Pakistan plane crash black box found after 97 dead

The tape recorder, or “black box”, was found at the accident site in the southern Pakistani city Karachi Saturday, according to PIA spokesman Abdullah Khan.

Two passengers survived, but 97 bodies were recovered from the scene, spokesman for Pakistani armed forces Babar Iftikhar said on Saturday.

The jet crashed into a residential area, but the plane did not hit any buildings and no one on the ground appears to have been killed, Deputy Marshal Air PIA Marshal Arshad Malik added.

Iftikhar said that army troops, rangers and social welfare organizations contributed to the research.

He added: “97 bodies recovered. 2 surviving passengers. 25 affected houses vacated, their residents housed in various places with the assistance of the civil administration.”
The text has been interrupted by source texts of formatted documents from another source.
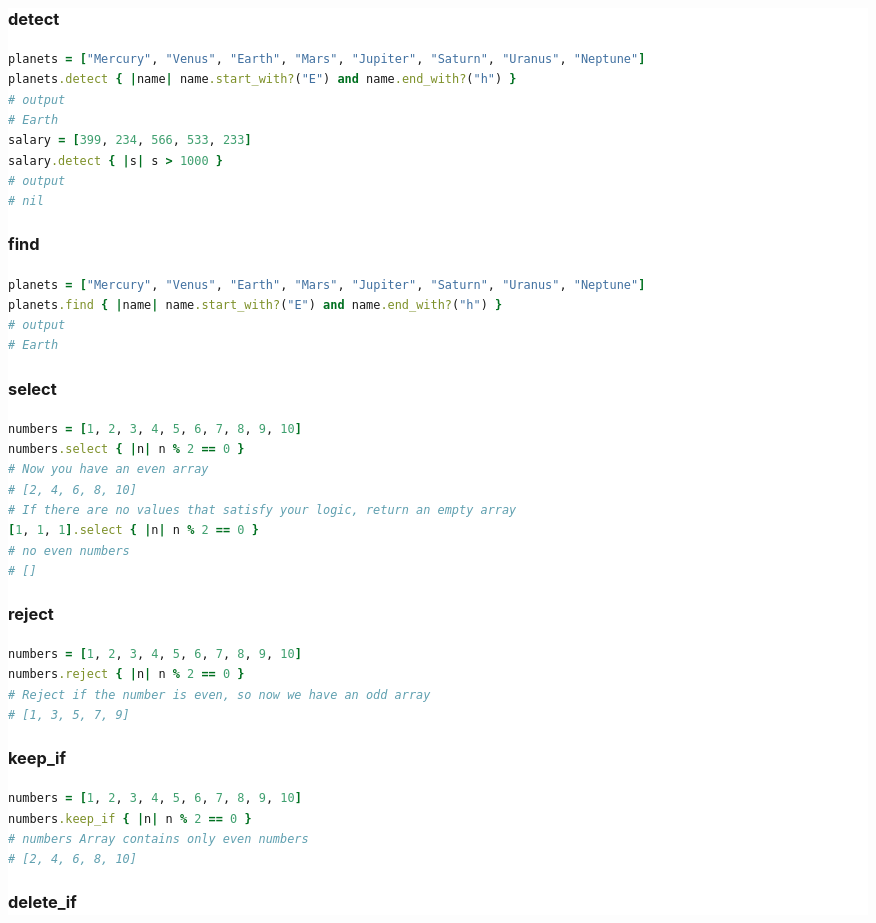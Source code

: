 ### detect

```ruby
planets = ["Mercury", "Venus", "Earth", "Mars", "Jupiter", "Saturn", "Uranus", "Neptune"]
planets.detect { |name| name.start_with?("E") and name.end_with?("h") }
# output
# Earth
salary = [399, 234, 566, 533, 233]
salary.detect { |s| s > 1000 }
# output
# nil
```

### find

```ruby
planets = ["Mercury", "Venus", "Earth", "Mars", "Jupiter", "Saturn", "Uranus", "Neptune"]
planets.find { |name| name.start_with?("E") and name.end_with?("h") }
# output
# Earth
```

### select

```ruby
numbers = [1, 2, 3, 4, 5, 6, 7, 8, 9, 10]
numbers.select { |n| n % 2 == 0 }
# Now you have an even array
# [2, 4, 6, 8, 10]
# If there are no values that satisfy your logic, return an empty array
[1, 1, 1].select { |n| n % 2 == 0 }
# no even numbers
# []
```

### reject

```ruby
numbers = [1, 2, 3, 4, 5, 6, 7, 8, 9, 10]
numbers.reject { |n| n % 2 == 0 }
# Reject if the number is even, so now we have an odd array
# [1, 3, 5, 7, 9]
```

### keep_if

```ruby
numbers = [1, 2, 3, 4, 5, 6, 7, 8, 9, 10]
numbers.keep_if { |n| n % 2 == 0 }
# numbers Array contains only even numbers
# [2, 4, 6, 8, 10]
```

### delete_if

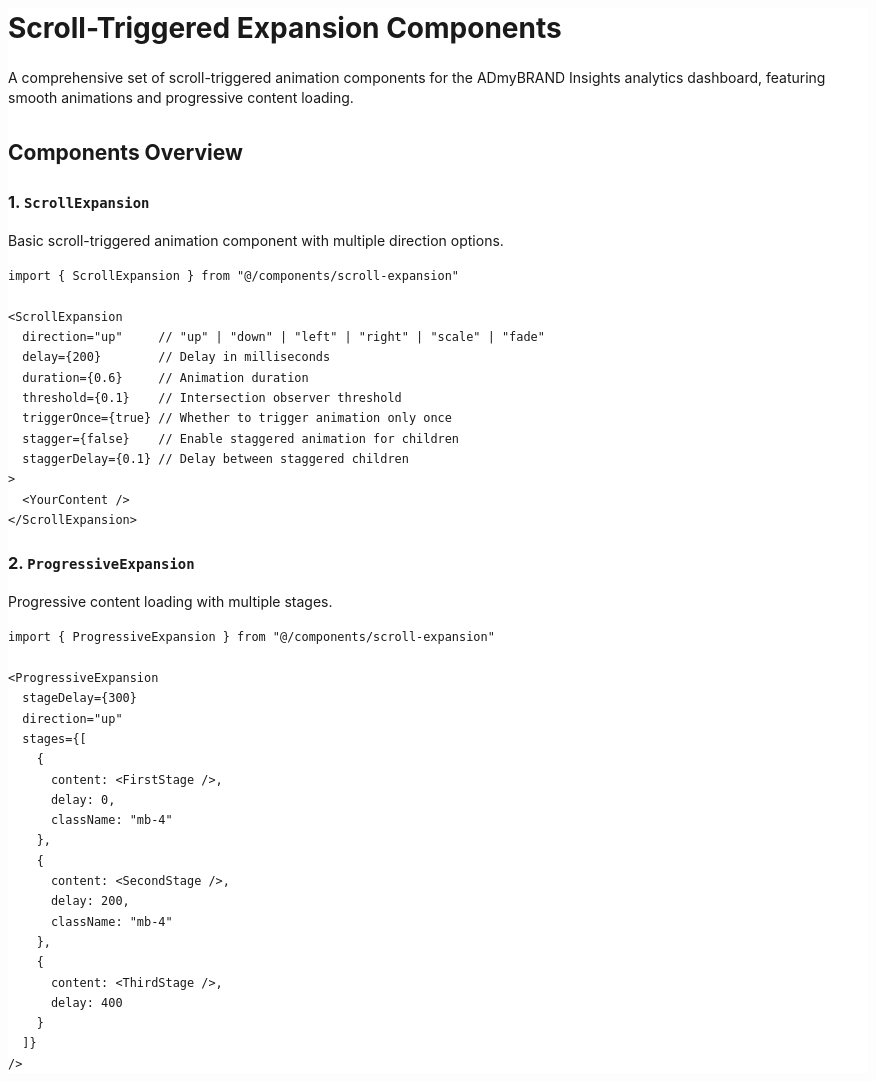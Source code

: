 # Scroll-Triggered Expansion Components

A comprehensive set of scroll-triggered animation components for the ADmyBRAND Insights analytics dashboard, featuring smooth animations and progressive content loading.

## Components Overview

### 1. `ScrollExpansion`
Basic scroll-triggered animation component with multiple direction options.

```tsx
import { ScrollExpansion } from "@/components/scroll-expansion"

<ScrollExpansion
  direction="up"     // "up" | "down" | "left" | "right" | "scale" | "fade"
  delay={200}        // Delay in milliseconds
  duration={0.6}     // Animation duration
  threshold={0.1}    // Intersection observer threshold
  triggerOnce={true} // Whether to trigger animation only once
  stagger={false}    // Enable staggered animation for children
  staggerDelay={0.1} // Delay between staggered children
>
  <YourContent />
</ScrollExpansion>
```

### 2. `ProgressiveExpansion`
Progressive content loading with multiple stages.

```tsx
import { ProgressiveExpansion } from "@/components/scroll-expansion"

<ProgressiveExpansion
  stageDelay={300}
  direction="up"
  stages={[
    {
      content: <FirstStage />,
      delay: 0,
      className: "mb-4"
    },
    {
      content: <SecondStage />,
      delay: 200,
      className: "mb-4"
    },
    {
      content: <ThirdStage />,
      delay: 400
    }
  ]}
/>
```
The plane took off from Lahore and was due to land at 2.30pm. local time in Karachi but disappeared from radar, PIA spokesman Abdullah Khan told CNN.

The pilot on board reported to Karachi air traffic control that he had lost his engines before the plane crashed on Friday.

“We are proceeding directly, we have lost the engines”, the pilot can be heard of the plane’s approach, in an audio recording of the aircraft communications obtained by CNN from a Pakistani government source.

In the registration, air traffic control asks the pilot to confirm that the plane will have a belly landing, a situation in which a plane lands without distributing its landing gear.

The pilot’s response is imperceptible. It is unclear why air traffic control was discussing such a landing.

A few seconds later, the pilot can be heard listening to several calls, followed by an air traffic control response that says both runways are free to land. The audio then stops.

Khan confirmed the authenticity of the registration.

“[The pilot] he was told that both runways were available for its use, but he preferred to use the circular landing route, we are examining the technical problem. Our prayers for lost lives, “said Khan last Friday.

Sophia Saifi reported from Islamabad and Rob Picheta wrote from London. Adeel Raja, Laura Smith-Spark and Sandi Sidhu contributed to the report.